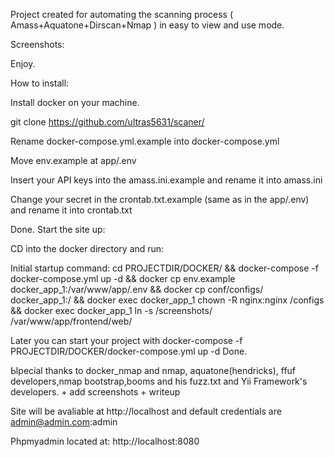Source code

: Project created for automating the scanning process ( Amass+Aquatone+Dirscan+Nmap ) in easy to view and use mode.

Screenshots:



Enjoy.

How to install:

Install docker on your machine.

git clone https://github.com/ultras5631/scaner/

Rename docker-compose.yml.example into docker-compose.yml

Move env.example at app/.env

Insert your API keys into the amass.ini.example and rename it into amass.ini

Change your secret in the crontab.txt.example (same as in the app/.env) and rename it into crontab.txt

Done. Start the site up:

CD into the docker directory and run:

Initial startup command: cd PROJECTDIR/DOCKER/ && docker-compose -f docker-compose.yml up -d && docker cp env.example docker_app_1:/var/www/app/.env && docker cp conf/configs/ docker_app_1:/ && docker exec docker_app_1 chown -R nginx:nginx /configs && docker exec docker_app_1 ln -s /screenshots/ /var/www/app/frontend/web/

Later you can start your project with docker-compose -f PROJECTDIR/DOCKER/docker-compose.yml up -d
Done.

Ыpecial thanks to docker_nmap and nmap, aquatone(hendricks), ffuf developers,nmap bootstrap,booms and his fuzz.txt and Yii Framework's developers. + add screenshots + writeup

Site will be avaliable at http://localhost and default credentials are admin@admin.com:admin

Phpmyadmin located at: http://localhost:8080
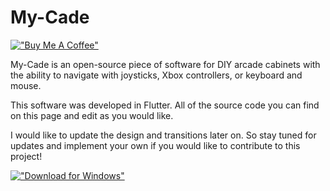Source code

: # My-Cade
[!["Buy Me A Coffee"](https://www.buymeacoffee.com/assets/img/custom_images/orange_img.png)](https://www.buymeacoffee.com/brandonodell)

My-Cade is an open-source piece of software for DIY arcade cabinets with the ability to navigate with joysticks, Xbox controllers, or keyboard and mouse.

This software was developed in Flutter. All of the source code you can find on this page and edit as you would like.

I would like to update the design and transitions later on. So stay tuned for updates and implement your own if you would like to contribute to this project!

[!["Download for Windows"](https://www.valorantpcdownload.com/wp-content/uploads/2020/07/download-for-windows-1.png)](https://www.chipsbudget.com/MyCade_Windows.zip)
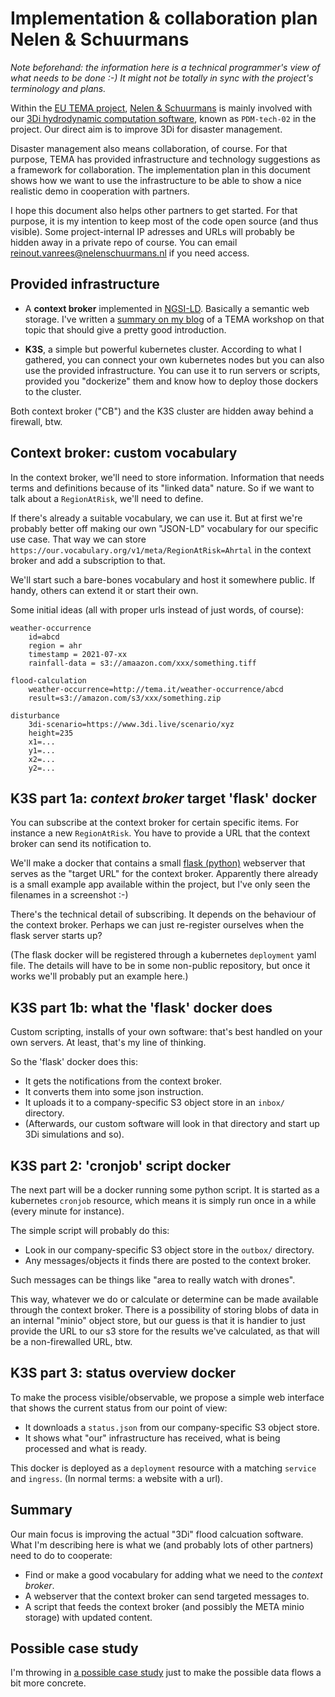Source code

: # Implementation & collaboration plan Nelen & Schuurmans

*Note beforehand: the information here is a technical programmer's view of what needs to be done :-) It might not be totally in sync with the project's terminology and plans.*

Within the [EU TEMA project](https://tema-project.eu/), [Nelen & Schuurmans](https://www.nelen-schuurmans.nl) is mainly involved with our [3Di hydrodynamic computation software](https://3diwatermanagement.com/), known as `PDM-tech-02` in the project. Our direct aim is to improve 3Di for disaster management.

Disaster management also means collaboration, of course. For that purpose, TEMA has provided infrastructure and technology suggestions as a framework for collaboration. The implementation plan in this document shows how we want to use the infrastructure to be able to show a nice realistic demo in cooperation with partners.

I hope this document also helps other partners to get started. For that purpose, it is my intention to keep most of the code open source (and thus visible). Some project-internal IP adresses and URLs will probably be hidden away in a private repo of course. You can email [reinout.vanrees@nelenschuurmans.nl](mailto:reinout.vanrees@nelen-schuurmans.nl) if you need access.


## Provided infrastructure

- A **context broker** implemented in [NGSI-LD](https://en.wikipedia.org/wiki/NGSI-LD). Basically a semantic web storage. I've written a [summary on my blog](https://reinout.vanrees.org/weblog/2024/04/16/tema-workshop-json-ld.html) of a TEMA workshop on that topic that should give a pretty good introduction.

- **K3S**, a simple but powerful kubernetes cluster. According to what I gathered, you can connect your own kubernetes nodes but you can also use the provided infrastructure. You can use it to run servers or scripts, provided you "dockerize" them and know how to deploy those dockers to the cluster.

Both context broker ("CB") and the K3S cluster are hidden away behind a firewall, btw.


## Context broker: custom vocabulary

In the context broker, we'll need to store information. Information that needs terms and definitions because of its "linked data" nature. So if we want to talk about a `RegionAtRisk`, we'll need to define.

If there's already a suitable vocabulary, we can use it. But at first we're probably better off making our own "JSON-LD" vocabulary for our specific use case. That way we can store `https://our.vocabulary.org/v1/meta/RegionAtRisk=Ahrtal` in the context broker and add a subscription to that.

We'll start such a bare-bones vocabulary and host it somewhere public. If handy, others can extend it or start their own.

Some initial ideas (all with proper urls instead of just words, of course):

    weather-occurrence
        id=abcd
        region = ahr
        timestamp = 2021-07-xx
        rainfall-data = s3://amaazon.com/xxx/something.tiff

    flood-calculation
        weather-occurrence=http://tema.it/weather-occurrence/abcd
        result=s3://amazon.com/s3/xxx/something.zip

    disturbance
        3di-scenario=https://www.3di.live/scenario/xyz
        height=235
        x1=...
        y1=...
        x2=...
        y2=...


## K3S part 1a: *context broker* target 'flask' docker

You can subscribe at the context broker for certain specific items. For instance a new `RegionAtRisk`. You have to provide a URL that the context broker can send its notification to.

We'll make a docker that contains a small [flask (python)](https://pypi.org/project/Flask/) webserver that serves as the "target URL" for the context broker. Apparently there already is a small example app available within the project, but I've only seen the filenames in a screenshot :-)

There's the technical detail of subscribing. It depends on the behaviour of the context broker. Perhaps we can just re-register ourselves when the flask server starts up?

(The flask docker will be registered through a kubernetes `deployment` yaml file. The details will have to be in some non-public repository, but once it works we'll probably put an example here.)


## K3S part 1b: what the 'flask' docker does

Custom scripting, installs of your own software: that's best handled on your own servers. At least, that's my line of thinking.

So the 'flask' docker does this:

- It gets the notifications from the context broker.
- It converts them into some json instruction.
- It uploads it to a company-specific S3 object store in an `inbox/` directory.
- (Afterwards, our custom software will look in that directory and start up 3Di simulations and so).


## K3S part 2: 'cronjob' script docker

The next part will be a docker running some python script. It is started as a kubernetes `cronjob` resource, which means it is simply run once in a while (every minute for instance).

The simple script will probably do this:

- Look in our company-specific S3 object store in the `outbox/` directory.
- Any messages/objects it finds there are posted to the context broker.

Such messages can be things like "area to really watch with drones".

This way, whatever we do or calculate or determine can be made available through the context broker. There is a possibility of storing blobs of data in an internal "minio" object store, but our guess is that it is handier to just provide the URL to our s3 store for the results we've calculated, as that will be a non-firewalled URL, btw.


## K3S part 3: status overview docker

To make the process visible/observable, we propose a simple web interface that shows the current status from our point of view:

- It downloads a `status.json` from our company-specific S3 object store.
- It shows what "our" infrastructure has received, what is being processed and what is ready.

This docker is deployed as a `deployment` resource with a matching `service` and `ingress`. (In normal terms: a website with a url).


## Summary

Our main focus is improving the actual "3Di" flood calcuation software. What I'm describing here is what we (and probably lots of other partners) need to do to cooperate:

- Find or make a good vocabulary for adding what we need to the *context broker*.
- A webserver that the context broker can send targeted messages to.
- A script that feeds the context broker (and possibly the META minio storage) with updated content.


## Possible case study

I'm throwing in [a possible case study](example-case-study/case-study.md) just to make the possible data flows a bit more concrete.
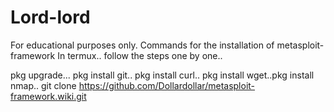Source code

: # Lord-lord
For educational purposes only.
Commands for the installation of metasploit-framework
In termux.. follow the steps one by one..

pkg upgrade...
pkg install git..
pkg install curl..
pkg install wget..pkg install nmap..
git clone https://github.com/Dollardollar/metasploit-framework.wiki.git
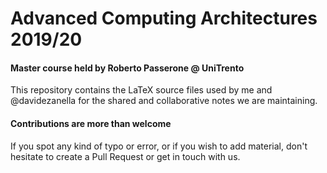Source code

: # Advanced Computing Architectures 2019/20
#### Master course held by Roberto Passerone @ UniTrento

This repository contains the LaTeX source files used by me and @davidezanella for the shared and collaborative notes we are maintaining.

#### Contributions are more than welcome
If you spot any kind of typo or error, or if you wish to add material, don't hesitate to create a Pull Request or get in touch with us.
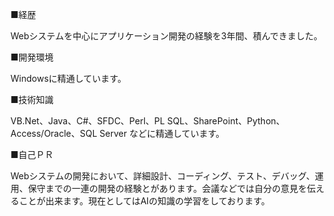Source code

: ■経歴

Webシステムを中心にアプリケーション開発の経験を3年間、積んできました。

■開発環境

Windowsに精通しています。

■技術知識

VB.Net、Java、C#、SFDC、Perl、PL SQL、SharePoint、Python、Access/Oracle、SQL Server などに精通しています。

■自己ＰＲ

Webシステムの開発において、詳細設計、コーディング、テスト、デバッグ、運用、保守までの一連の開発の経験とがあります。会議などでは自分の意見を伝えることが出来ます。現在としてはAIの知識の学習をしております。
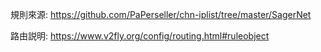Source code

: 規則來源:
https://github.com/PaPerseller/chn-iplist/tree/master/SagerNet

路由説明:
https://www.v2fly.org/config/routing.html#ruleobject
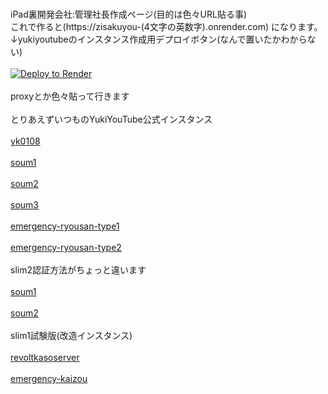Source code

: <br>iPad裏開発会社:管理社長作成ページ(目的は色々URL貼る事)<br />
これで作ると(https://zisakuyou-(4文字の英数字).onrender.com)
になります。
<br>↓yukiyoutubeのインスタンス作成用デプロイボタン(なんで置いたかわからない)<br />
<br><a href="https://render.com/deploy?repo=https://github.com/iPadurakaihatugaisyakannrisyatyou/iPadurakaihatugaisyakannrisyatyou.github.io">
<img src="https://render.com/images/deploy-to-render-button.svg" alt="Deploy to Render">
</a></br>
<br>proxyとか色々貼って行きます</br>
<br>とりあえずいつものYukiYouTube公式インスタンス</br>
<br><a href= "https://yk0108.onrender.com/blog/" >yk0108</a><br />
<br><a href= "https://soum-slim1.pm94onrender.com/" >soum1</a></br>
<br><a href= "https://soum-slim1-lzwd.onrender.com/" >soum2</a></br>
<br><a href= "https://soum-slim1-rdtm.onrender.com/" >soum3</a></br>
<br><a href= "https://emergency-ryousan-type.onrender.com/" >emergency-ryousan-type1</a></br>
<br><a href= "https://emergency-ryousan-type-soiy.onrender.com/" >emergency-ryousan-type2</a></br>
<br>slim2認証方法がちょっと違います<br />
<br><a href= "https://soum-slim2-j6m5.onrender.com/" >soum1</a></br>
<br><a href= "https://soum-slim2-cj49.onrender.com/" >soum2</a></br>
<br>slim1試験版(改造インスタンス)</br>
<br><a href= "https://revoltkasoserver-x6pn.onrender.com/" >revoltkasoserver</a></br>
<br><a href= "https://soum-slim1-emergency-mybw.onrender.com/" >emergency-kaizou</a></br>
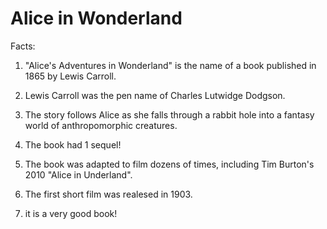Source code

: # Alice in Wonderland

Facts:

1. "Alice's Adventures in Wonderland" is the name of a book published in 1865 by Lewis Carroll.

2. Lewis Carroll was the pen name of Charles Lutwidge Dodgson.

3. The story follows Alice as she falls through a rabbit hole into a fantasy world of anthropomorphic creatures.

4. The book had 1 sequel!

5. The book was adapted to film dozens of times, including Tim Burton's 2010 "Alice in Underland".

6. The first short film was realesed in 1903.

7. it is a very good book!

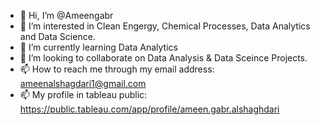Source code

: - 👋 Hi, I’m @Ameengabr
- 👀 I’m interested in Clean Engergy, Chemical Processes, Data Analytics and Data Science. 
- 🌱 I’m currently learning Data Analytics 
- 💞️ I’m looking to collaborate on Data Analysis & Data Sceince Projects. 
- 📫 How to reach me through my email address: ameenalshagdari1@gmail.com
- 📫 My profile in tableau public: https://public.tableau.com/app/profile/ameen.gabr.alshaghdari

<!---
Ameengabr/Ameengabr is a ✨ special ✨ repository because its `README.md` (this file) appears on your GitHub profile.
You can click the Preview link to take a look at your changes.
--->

** Problem description **
Both the line containing "- It downloads" and the line containing "#### Master course" above belong in the output, as do the lines between them. Print them exactly, without pictures.

** Result of the task **
- It downloads a `status.json` from our company-specific S3 object store.
- It shows what "our" infrastructure has received, what is being processed and what is ready.

This docker is deployed as a `deployment` resource with a matching `service` and `ingress`. (In normal terms: a website with a url).


## Summary

Our main focus is improving the actual "3Di" flood calcuation software. What I'm describing here is what we (and probably lots of other partners) need to do to cooperate:

- Find or make a good vocabulary for adding what we need to the *context broker*.
- A webserver that the context broker can send targeted messages to.
- A script that feeds the context broker (and possibly the META minio storage) with updated content.


## Possible case study

I'm throwing in [a possible case study](example-case-study/case-study.md) just to make the possible data flows a bit more concrete.
Source code

: # Lord-lord
For educational purposes only.
Commands for the installation of metasploit-framework
In termux.. follow the steps one by one..

pkg upgrade...
pkg install git..
pkg install curl..
pkg install wget..pkg install nmap..
git clone https://github.com/Dollardollar/metasploit-framework.wiki.git
Source code

: # Advanced Computing Architectures 2019/20
#### Master course held by Roberto Passerone @ UniTrento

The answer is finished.